Extracted records »

********************

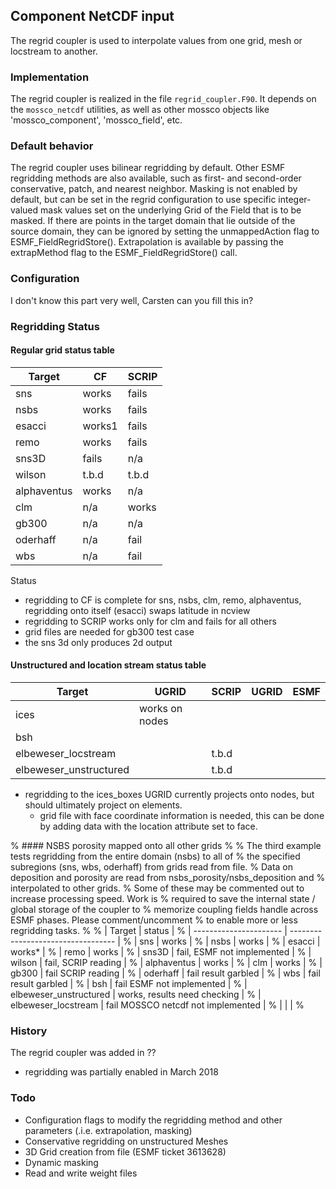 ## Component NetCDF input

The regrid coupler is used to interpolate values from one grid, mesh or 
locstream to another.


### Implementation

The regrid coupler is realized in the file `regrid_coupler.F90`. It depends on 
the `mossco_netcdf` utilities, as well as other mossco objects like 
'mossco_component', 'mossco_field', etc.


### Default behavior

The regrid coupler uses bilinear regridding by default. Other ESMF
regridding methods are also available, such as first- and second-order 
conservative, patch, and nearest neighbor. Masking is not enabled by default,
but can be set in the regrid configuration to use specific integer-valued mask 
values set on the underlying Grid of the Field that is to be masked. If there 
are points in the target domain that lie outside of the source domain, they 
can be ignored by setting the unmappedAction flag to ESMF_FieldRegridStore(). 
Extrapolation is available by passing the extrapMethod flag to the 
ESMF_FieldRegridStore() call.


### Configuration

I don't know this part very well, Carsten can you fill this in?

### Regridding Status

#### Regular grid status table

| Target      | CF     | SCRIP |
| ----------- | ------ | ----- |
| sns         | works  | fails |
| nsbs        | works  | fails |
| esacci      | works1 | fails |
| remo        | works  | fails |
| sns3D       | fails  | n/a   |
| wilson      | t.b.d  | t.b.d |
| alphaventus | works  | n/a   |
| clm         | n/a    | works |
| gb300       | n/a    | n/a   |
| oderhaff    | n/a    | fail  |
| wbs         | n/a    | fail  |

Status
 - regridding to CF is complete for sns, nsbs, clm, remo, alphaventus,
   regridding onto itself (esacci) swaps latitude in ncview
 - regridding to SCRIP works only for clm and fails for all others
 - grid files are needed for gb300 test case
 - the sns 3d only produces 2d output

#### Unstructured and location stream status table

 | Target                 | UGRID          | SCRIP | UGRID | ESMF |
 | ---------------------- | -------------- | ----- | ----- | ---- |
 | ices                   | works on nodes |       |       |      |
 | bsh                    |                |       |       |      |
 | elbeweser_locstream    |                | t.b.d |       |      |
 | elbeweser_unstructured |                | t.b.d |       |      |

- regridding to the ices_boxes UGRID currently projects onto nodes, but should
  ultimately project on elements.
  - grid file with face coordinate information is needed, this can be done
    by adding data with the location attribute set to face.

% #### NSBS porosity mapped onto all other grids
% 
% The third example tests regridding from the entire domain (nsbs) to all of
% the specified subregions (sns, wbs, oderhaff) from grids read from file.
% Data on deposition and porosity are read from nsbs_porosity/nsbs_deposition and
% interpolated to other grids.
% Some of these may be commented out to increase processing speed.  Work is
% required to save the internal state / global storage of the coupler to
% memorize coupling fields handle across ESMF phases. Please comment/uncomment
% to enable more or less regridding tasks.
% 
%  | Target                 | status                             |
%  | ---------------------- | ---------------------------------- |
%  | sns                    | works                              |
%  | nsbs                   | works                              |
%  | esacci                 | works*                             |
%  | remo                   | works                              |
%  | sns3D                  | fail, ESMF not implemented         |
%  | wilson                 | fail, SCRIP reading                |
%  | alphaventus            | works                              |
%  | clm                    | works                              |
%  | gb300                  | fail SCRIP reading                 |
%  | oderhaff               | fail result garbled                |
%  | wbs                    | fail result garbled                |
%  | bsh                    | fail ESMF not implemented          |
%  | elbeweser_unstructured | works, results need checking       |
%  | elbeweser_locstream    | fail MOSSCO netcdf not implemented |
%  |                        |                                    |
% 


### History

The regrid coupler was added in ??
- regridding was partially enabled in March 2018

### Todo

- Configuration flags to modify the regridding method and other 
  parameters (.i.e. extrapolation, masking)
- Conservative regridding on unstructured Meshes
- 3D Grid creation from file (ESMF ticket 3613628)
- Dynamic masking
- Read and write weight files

********************

Requirement » Would you copy exactly the lines from the one that contains "works, results need" through the final line of the records above, including both?

Task result »
%  | elbeweser_unstructured | works, results need checking       |
%  | elbeweser_locstream    | fail MOSSCO netcdf not implemented |
%  |                        |                                    |
% 


### History

The regrid coupler was added in ??
- regridding was partially enabled in March 2018

### Todo

- Configuration flags to modify the regridding method and other 
  parameters (.i.e. extrapolation, masking)
- Conservative regridding on unstructured Meshes
- 3D Grid creation from file (ESMF ticket 3613628)
- Dynamic masking
- Read and write weight files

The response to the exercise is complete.